Il pericolo che si intravvedeva nel nuovo strumento era quello di una potenziale minaccia all'establishment culturale e mediatico, poichè il blog consente a tutti di pubblicare senza avere necessariamente un editore o la patente di "gatekeeper" (custode della soglia o mediatore culturale). Già nel 2003 erano sorte non poche polemiche intorno ai blog, alimentate da scrittori come Tiziano Scarpa e da una nutrita schiera di giornalisti, e sfociate poi in veri e propri conflitti tra categorie (scrittori vs blogger, giornalisti vs blogger), come se i blogger stessi fossero una corporazione.
Ma nemmeno negli Usa, che pure avevano un paio d'anni di vantaggio e già centinaia di migliaia di blogger, le cose sono andate meglio. Ancora nel 2004 Doc Searls, editore storico del "Linux Magazine", raccontava che il giornalismo tradizionale non sapeva ancora destreggiarsi sul Web, pur sperimentandolo già dal 2005. Il risultato è che i professionisti, allora, snobbavano ancora i blog, confinandoli ai margini dell'informazione. Searls, in una dichiarazione del 2004, fu molto esplicito: "Non ho ancora visto nei grandi media un buon articolo o un buon servizio sui weblog che non fosse fatto da un blogger. I blog non possono essere compresi, e tanto meno spiegati, utilizzando le metafore concettuali che abbiamo usato per descrivere il Web sin dagli esordi: tutte queste menate sul design, l'implementazione, la costruzione di siti web con indirizzi e locazioni. Non c'è nulla nella retorica presa a prestito dall'architettura e da altri linguaggi che possa descrivere anche minimamente ciò che Dave Winer, Glenn Reynolds e Choire Sicha fanno con i loro blog ogni giorno".
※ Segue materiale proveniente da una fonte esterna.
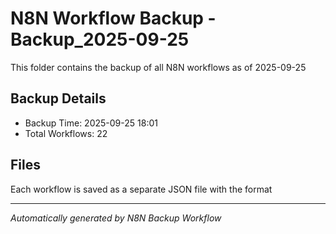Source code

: # N8N Workflow Backup -Backup_2025-09-25

This folder contains the backup of all N8N workflows as of 2025-09-25

## Backup Details
- Backup Time: 2025-09-25 18:01
- Total Workflows: 22

## Files
Each workflow is saved as a separate JSON file with the format

---
*Automatically generated by N8N Backup Workflow*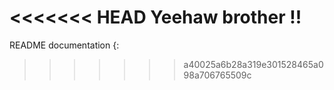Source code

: <<<<<<< HEAD
Yeehaw brother !! 
=======
README documentation {:
>>>>>>> a40025a6b28a319e301528465a098a706765509c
Eppure i blog, come ricorda ancora Granieri sul suo saggio "Blog generation", non sono stati assolutamente una cosa nuova, almeno come tecnologia e logica. Se osservati da un punto di vista meramente strumentale, infatti, i blog sono solo il modello più semplice si sistema per la gestione dei contenuti. Questi sistemi, tecnicamente chiamati Content Manager System (CMS), sono progettati per favorire l'organizzazione e la pubblicazione delle informazioni, in Internet o nelle reti aziendali. Lo schema di una piattaforma base per blogging rientra in tale categoria e potrebbe ridursi ad un modulo per l'inserimento dei testi in un database e ad un modulo di output che li estrae e li visualizza in una pagina web, con l'ultimo testo inserito collocato in alto e gli altri a seguire verso il basso. Tale sistema, ovviamente, non richiede nessuna competenza tecnica, se non quella di elaborare testi al computer.
Basandosi sull'organizzazione dei contenuti, caratterizzata appunto dall'annotazione più recente in alto, secondo alcuni il primo blog (anche se il termine fu coniato solo nel 1997 da John Barger) fu anche il primo sito web in assoluto, ovvero la pagina costruita da Tim Berners-Lee sui server del CERN (Comité Européen pour la Recherche Nucléaire). La pagina, archiviata dal World Wide Web Consortium (W3C), puntava ai nuovi siti che venivano messi online, con l'ultima segnalazione, appunto, in cima. Questo modello ebbe successo e fu seguito dal sito di Netscapenegli anni successivi con la What's New Page, che fu utilizzata da tantissimi altri operatori.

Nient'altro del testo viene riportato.